- **Work to be completed**: Your output must match the records exactly, line for line.
Segment Open
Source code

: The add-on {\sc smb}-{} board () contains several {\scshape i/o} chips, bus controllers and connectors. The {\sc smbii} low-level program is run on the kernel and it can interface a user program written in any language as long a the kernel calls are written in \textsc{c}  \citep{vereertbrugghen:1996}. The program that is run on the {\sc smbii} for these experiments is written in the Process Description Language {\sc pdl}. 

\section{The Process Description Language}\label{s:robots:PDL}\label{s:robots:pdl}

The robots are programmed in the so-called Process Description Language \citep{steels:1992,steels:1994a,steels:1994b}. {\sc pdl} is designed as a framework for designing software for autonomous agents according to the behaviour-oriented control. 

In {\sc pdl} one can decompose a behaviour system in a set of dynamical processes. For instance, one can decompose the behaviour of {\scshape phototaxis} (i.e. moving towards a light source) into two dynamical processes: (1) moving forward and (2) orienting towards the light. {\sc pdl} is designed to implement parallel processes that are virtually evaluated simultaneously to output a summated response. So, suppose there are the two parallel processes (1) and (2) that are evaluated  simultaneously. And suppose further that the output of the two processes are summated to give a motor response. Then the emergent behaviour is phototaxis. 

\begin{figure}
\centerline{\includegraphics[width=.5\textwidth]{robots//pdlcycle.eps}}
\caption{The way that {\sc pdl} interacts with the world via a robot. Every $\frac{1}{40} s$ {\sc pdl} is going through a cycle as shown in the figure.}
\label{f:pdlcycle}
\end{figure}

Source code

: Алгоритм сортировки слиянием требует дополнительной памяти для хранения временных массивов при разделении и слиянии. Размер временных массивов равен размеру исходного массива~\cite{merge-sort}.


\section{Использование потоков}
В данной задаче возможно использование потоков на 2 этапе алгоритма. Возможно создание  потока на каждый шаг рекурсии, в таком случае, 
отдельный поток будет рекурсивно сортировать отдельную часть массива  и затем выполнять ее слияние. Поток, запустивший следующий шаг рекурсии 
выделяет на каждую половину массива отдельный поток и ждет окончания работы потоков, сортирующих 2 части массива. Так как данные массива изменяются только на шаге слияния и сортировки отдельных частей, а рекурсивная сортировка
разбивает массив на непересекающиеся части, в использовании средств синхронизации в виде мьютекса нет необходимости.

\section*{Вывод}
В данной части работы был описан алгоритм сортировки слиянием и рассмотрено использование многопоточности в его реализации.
Segment Closed
- **Written answer**:
Source code

: The add-on {\sc smb}-{} board () contains several {\scshape i/o} chips, bus controllers and connectors. The {\sc smbii} low-level program is run on the kernel and it can interface a user program written in any language as long a the kernel calls are written in \textsc{c}  \citep{vereertbrugghen:1996}. The program that is run on the {\sc smbii} for these experiments is written in the Process Description Language {\sc pdl}. 

\section{The Process Description Language}\label{s:robots:PDL}\label{s:robots:pdl}

The robots are programmed in the so-called Process Description Language \citep{steels:1992,steels:1994a,steels:1994b}. {\sc pdl} is designed as a framework for designing software for autonomous agents according to the behaviour-oriented control. 

In {\sc pdl} one can decompose a behaviour system in a set of dynamical processes. For instance, one can decompose the behaviour of {\scshape phototaxis} (i.e. moving towards a light source) into two dynamical processes: (1) moving forward and (2) orienting towards the light. {\sc pdl} is designed to implement parallel processes that are virtually evaluated simultaneously to output a summated response. So, suppose there are the two parallel processes (1) and (2) that are evaluated  simultaneously. And suppose further that the output of the two processes are summated to give a motor response. Then the emergent behaviour is phototaxis. 

\begin{figure}
\centerline{\includegraphics[width=.5\textwidth]{robots//pdlcycle.eps}}
\caption{The way that {\sc pdl} interacts with the world via a robot. Every $\frac{1}{40} s$ {\sc pdl} is going through a cycle as shown in the figure.}
\label{f:pdlcycle}
\end{figure}

Source code

: Алгоритм сортировки слиянием требует дополнительной памяти для хранения временных массивов при разделении и слиянии. Размер временных массивов равен размеру исходного массива~\cite{merge-sort}.


\section{Использование потоков}
В данной задаче возможно использование потоков на 2 этапе алгоритма. Возможно создание  потока на каждый шаг рекурсии, в таком случае, 
отдельный поток будет рекурсивно сортировать отдельную часть массива  и затем выполнять ее слияние. Поток, запустивший следующий шаг рекурсии 
выделяет на каждую половину массива отдельный поток и ждет окончания работы потоков, сортирующих 2 части массива. Так как данные массива изменяются только на шаге слияния и сортировки отдельных частей, а рекурсивная сортировка
разбивает массив на непересекающиеся части, в использовании средств синхронизации в виде мьютекса нет необходимости.

\section*{Вывод}
В данной части работы был описан алгоритм сортировки слиянием и рассмотрено использование многопоточности в его реализации.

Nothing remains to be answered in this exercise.